According to Bildad’s reasoning based on his prosperity theology, the wicked (in whose number he included Job) “has neither son nor posterity among his people, nor any remaining in his dwellings” (v. 19). His statement approached cruelty and provoked Job to exclaim, “How long will you torment my soul?” (19:2).
Zophar joined in piling on Job by describing God’s heritage for the wicked: “The increase of his house will depart, and his goods will flow away in the day of His wrath” (20:28). Such intense accusations based on a false premise help no one.
Third, these bad arguments often used partial or half-truths that flow naturally from prosperity thinking, which assumes that, because some are judged in this life, everyone is judged in this life—a teaching more in sync with Eastern mysticism than the Bible.
Only Eliphaz and Bildad participated in the third cycle of speeches. Eliphaz continued with his line of reasoning when he asked Job, “Is not your wickedness great, and your iniquity without end?” (22:5). As a result, he asked Job to return to God (v. 23).

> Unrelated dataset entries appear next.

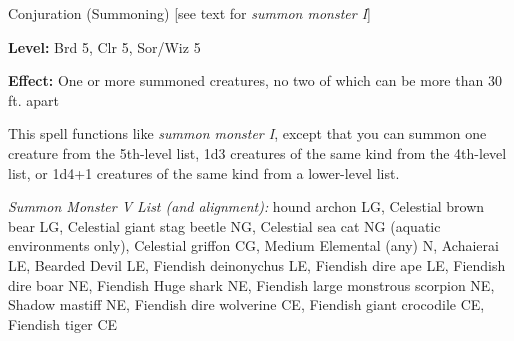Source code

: 
Conjuration (Summoning) [see text for \textit{summon monster I}]

\textbf{Level:} Brd 5, Clr 5, Sor/Wiz 5

\textbf{Effect:} One or more summoned creatures, no two of which can be more than 
30 ft. apart

This spell functions like \textit{summon monster I}, except that you can summon 
one creature from the 5th-level list, 1d3 creatures of the same kind from the 4th-level 
list, or 1d4+1 creatures of the same kind from a lower-level list.

\textit{Summon Monster V List (and alignment):} hound archon LG, Celestial brown bear LG, Celestial giant stag beetle NG, Celestial sea cat NG (aquatic environments only), Celestial griffon CG, Medium Elemental (any) N, Achaierai LE, Bearded Devil LE, Fiendish deinonychus LE, Fiendish dire ape LE, Fiendish dire boar NE, Fiendish Huge shark NE, Fiendish large monstrous scorpion NE, Shadow mastiff NE, Fiendish dire wolverine CE, Fiendish giant crocodile CE, Fiendish tiger CE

This would be a noble request were there known sin. However, it did not apply to Job’s situation of innocent suffering. Job’s sin was merely assumed. Bildad more clearly presented a partial truth. He argued that people in general are like maggots or worms in God’s eyes. This so-called worm theology only tells part of the story.
Certainly, man’s wickedness is great (Isa. 64:6; Rom. 3:10; Eph. 2:1–3). Every individual needs to trust the work of Jesus the Messiah on the cross as payment for his or her sin. Man is truly low in God’s eyes, both as a sinner and as a creature. However, everyone is made in God’s image even if he or she has never trusted Christ (Gen. 9:6; 1 Cor. 11:7; Jas. 3:9). We are not merely worms in His eyes. There is a balance Job’s friends failed to find.
The episode of Job’s three friends leads to one conclusion: They were miserable comforters.2 Wrote Dr. Alden Gannett, “They desire to be spiritual doctors, but as they come to diagnose Job’s problems, they do not know God well enough to minister help. Thus Job rightly calls them ‘physicians of no value.’”3
The implication for Christians today is that we must not overstate our abilities to evaluate the lives of others. We should follow a balanced understanding of Scripture instead of being like Job’s three friends, and we should offer those who hurt the comfort and love of Christ.
- C. S. Lewis, A Grief Observed (New York, NY: Bantam Books, 1976), 34–35.
- Henry M. Morris, The Remarkable Record of Job (Grand Rapids, MI: Baker, 1988), 63.
- Dr. Alden Gannett, How to Keep Your Eyes on God When They’re Full of Tears (Birmingham, AL: Gannett Ministries, n.d.), 22.